Each week Ron received travel brochures from a plethora of travel companies. He usually tossed them diffidently into the circular file. Not this one.

This was “the trip of a lifetime for a special occasion” — 747 to Paris and TGV train to Chalon-sur-Sadne, then an eight-day river cruise on the Sadne and Rhone through the verdant fields of Burgundy and Provence, ending at the sunny Mediterranean port of Marseille. The trip, sponsored by his alma mater, was the right price at the right time — after Labor Day. Who wants to leave Maine in the summer? He could not wait to show his wife!

Yet as Ron ruminated the details of this wonderful vacation, he found himself nervously tapping the brochure against the side of his desk. Was it appropriate for him and his wife to go on this trip with his mother fighting resistant leukemia?

Chemotherapy had been ineffective. Now Ron’s mother spent several days each week in the hospital receiving transfusions and antibiotics.
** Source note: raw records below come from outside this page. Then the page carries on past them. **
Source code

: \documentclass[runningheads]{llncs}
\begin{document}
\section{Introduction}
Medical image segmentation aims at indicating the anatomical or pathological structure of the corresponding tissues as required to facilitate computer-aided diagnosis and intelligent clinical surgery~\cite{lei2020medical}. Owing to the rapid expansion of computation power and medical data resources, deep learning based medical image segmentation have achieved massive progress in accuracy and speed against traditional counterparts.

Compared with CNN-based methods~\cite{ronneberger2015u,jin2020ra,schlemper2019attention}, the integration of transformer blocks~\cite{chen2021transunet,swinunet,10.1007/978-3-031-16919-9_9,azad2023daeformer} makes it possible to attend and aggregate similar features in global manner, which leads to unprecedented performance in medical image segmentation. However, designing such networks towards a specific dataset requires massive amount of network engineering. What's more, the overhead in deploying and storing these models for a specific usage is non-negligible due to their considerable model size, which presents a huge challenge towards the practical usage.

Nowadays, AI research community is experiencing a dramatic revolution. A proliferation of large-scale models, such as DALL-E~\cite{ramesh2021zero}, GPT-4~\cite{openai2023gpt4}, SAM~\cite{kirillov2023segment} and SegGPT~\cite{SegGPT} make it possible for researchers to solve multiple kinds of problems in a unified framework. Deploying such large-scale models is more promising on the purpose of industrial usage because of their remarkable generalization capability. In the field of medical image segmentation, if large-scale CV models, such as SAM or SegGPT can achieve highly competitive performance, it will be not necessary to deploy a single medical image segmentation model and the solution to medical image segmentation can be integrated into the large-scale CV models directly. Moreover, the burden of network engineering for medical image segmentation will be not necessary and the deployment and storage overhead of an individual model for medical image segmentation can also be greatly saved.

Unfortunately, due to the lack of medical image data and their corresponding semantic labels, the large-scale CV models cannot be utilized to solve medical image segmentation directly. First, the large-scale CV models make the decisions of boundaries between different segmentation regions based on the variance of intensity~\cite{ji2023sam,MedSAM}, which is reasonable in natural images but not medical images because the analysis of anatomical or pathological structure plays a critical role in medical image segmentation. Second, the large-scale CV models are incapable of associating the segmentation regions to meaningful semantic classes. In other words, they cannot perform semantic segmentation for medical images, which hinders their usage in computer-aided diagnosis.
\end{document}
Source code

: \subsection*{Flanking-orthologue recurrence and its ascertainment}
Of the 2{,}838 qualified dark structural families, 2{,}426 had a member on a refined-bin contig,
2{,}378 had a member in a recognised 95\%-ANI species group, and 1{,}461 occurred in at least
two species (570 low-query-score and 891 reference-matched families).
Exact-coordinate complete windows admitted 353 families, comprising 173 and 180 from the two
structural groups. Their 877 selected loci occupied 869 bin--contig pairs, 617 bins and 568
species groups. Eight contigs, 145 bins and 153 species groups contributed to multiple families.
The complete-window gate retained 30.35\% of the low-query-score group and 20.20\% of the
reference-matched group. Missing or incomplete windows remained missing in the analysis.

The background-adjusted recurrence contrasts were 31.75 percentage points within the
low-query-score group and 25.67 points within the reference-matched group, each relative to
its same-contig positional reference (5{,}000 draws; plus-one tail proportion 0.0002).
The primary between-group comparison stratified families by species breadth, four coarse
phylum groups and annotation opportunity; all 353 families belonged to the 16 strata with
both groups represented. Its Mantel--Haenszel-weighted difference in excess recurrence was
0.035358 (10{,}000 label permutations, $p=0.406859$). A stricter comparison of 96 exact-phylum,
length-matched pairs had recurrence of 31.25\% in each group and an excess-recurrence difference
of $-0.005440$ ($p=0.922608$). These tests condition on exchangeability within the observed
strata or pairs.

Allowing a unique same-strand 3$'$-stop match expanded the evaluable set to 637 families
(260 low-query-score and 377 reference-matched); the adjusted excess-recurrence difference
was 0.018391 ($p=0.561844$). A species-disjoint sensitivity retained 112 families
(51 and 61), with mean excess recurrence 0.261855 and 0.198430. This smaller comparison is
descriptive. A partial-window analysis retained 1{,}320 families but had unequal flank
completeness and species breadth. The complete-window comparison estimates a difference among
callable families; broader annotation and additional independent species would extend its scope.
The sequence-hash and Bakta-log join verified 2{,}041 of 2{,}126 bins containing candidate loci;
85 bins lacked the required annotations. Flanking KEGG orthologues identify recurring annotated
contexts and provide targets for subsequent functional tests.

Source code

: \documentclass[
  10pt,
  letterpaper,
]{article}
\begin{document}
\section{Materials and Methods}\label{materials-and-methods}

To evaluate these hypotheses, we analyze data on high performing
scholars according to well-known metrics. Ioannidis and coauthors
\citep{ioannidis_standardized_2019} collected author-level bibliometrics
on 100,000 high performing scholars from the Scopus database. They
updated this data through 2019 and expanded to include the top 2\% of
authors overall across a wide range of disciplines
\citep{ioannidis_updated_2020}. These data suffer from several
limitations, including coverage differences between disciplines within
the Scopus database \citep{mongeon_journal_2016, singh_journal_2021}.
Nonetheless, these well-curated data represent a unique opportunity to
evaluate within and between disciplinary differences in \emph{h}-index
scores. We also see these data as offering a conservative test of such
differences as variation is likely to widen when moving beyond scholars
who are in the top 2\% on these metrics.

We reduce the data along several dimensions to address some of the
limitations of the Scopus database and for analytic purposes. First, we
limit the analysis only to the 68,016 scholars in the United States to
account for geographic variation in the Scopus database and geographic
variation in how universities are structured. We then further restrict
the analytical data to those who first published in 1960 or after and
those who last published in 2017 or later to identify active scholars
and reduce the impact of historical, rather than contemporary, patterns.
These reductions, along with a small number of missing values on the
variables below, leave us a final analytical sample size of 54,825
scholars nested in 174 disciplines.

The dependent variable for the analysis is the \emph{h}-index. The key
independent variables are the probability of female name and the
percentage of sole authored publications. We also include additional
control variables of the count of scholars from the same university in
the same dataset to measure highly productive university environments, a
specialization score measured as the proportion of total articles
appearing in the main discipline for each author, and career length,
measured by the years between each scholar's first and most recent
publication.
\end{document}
Too weak from fever and anemia, she always needed a ride to the hospital. At home, mom could barely manage meals and laundry.

It was hard being alone. Ron and his wife had been regularly assisting his mother throughout her ordeal, but was it right to spend time and money on travel when there was so much continuing distress in their family?

As I considered how to respond to Ron’s personal quandary, I noticed in this newspaper a thoughtful letter to the editor that broadened the perspective of this issue. A writer cogently questioned whether Christians should be attending a summer religious concert in New Hampshire with so much poverty around the world. For the cost of concert tickets for a family of three, a child in the Third World could be sponsored for a year through Compassion International or World Vision.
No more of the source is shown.